My daughters are coming.
Finally. Right from the moment of couple of years back, when I took this
apartment on rent, not a single day had been passed when it didn’t occur to me
that this place was inhospitable for them. My balcony was full of cartons
filled with old stuffs - so was another spare room, where one wall was invisible
by heap of cartons of different sizes filled with varied unnecessary goods. I
primarily lived in my bedroom and kitchen, occasionally in sitting room and
dining place. And in Delhi, dust is omnipresent – and in my apartment it was
the only visible thing. No matter what I did, dust was everywhere.
So, this was my third
consecutive weekend, which I spent solely cleaning rooms, rearranging things
and furniture, washing long used bed linens and pillow covers, disinfecting
whole house and throwing away shits. And then in a carton, which was hidden
into another big carton, I noticed this faded white box of wrist-watch – so
familiar, but so lost. I kept it aside and when I transferred majority of cartons
to my garage and the rest in two sturdy dustbin bags to be collected by garbage-van
tomorrow, I took a bath and sat on dining table, keeping the box in front of
me.
The edge was rusty and the
box looked old and tired – like an aged man, who held secrets for years. I
knew, it contained letters and pictures, but I forgot the details. Though it
was an absolute private property of Taniya, and perhaps she would thrash me for
my needless indulgence, I couldn’t brush away the idea of opening the lid. Yes,
there were letters. Handwritten letters on yellowish pages torn carefully from
cheap diary or notebook but still edges were coarse.

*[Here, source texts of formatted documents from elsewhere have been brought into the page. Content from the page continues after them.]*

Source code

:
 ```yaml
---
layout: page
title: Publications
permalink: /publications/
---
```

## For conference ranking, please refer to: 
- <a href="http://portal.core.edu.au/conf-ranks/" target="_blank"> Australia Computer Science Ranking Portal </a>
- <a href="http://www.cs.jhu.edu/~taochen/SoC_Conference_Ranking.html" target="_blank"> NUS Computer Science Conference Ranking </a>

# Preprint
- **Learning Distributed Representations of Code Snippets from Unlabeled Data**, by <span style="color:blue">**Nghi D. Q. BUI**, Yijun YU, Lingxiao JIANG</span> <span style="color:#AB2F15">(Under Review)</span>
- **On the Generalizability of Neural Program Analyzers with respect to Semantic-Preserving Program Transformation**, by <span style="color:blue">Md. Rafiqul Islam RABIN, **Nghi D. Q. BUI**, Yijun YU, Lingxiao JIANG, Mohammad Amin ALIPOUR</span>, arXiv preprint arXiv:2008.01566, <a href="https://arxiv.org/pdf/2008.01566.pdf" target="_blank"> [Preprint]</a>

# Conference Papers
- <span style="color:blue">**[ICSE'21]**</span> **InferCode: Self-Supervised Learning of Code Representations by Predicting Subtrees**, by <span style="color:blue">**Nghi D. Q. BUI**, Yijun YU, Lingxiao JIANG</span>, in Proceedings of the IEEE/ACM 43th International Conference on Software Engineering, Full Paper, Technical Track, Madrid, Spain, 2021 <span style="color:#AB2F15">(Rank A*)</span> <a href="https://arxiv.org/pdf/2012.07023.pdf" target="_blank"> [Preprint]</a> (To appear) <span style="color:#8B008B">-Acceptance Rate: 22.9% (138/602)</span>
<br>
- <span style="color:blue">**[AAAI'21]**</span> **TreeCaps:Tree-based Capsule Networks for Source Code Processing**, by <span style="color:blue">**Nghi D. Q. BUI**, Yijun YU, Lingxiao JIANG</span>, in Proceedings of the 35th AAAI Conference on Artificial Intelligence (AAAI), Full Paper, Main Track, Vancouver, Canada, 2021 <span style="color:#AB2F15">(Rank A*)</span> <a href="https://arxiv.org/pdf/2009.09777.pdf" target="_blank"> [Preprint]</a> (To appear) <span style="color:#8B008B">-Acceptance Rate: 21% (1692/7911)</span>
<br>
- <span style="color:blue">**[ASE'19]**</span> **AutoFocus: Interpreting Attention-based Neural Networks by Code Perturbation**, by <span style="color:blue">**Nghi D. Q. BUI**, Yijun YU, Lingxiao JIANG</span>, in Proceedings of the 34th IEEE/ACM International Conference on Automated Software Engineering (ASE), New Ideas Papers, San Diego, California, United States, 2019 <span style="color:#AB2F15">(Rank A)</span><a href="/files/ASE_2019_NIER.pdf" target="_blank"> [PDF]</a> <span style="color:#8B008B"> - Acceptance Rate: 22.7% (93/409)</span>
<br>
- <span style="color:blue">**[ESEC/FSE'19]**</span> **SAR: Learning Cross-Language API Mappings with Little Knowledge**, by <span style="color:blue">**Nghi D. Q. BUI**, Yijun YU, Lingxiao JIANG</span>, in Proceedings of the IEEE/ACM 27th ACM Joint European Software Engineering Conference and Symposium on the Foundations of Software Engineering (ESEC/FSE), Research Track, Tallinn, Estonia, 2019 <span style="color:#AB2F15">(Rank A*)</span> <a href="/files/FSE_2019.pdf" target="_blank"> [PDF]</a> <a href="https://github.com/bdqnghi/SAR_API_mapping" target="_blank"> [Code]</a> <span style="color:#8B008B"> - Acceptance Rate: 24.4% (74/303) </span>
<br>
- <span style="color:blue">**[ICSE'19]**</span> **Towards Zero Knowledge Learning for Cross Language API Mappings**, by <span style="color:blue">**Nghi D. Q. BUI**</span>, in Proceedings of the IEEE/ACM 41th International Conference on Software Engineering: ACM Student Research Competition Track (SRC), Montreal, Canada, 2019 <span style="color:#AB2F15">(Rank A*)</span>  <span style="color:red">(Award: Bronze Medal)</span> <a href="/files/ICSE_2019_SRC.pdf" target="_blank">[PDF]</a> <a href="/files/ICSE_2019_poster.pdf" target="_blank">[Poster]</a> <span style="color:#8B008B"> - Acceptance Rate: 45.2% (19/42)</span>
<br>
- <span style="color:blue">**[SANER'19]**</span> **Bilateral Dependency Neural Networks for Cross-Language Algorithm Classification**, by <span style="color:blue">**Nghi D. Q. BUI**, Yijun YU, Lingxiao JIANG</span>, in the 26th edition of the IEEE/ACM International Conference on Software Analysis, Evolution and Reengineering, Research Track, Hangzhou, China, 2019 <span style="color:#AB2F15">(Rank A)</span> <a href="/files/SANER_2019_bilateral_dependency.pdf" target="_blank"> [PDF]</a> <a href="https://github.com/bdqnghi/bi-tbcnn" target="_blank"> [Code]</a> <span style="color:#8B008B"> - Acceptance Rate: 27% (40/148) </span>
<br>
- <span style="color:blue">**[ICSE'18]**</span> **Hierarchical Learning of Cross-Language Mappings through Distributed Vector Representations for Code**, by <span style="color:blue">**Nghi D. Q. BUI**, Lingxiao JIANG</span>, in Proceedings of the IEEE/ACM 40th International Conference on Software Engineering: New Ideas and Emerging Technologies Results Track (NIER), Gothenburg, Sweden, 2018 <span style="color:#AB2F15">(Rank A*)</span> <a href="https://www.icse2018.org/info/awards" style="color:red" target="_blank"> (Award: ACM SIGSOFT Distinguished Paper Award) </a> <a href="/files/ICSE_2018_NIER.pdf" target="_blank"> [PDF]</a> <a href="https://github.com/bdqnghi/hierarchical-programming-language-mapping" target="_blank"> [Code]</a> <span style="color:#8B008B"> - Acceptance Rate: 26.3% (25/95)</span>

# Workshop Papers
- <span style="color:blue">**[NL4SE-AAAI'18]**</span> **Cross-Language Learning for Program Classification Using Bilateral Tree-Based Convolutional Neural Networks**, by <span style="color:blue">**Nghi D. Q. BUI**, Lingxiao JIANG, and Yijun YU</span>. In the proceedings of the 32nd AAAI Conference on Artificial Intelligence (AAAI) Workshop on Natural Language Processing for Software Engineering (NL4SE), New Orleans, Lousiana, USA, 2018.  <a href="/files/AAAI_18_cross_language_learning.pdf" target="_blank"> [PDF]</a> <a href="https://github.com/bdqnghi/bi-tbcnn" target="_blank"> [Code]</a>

Picture of a small girl
with a stubborn neck and boyish hair. A drawing of two lovers, immersed in
themselves like two amassed rivers. Another tiny drawing of nature on a glossy
paper, and lyrics of a popular Bengali song.
I started reading those
letters. Gosh! How beautiful they were. And my god! How many boyfriends Taniya
did have? And kill me please! How qualified they were. The letters were adorned
with mellow words, which flew from one line to another flawlessly declaring
their undying and unconditional love to one girl. These guys seemed to be crazy
about her, begging her attention and sometimes rationality, through only means
available to them – words. I fell in love with a particular handwriting – like
a crystal, emanating lights of faraway stars. And the owner of that handwriting
beautifully choose his words and described Taniya in a way I mostly was
familiar with. Except the part where he sought sanity from her and he wanted
her to grow-up and do mature things. Poor guy. I read letter of another hapless
lover, who in simplest term, wrote cheesy words of love, but somehow was able
to table his case neatly. I stumbled on two Hindi letters, which I knew who
wrote but wasn’t surprised in their lack of brevity and usage of amateurish sayarris,
as I knew he was in love. And I looked at the blurred picture of a girl, whose
eyes were riveting and promising, as the letters in the box praised about. If
it wasn’t in the box, I would never believe that it was actually her.
When I closed the box
and stood up for kitchen, half an hour passed. Beads of sweats already formed
over my head and started flowing down. I remembered that she mentioned this box
occasionally, and I read these letters for the first time along-with her on a
small balcony in Haldia, while distant glow from Mitsubishi Plant fell on us
like an undying curse and she like a mysterious enchantress rose from her
ground and serenaded me. Then I was captivated and entranced in a relationship,
which as well as was toxic and elixir. However, I didn’t know that the guys
before me felt the same too.
Suddenly, I didn’t want
to cook anything. I ordered food from an app and lied down on bed. The air
conditioner was on and so was the ceiling fan. No sooner the room and my body
would be chilled, but then what about the bubble I was having in my stomach? I
knew that it would surface and then at the end I had to face it. What’d be the
answer, when there was no answer at all?
Who knew? Maybe, she
threw away my letters, for those concise scribbles were unworthy to be in that
box of moments. Or, maybe she had another nest of memories and my words were
kept safe in best possible way. Or, maybe she became captivated and entranced
in this relationship too, and she learned to preserve memories not in a box
anymore, but in somewhere more permanent – like I did. Or, maybe…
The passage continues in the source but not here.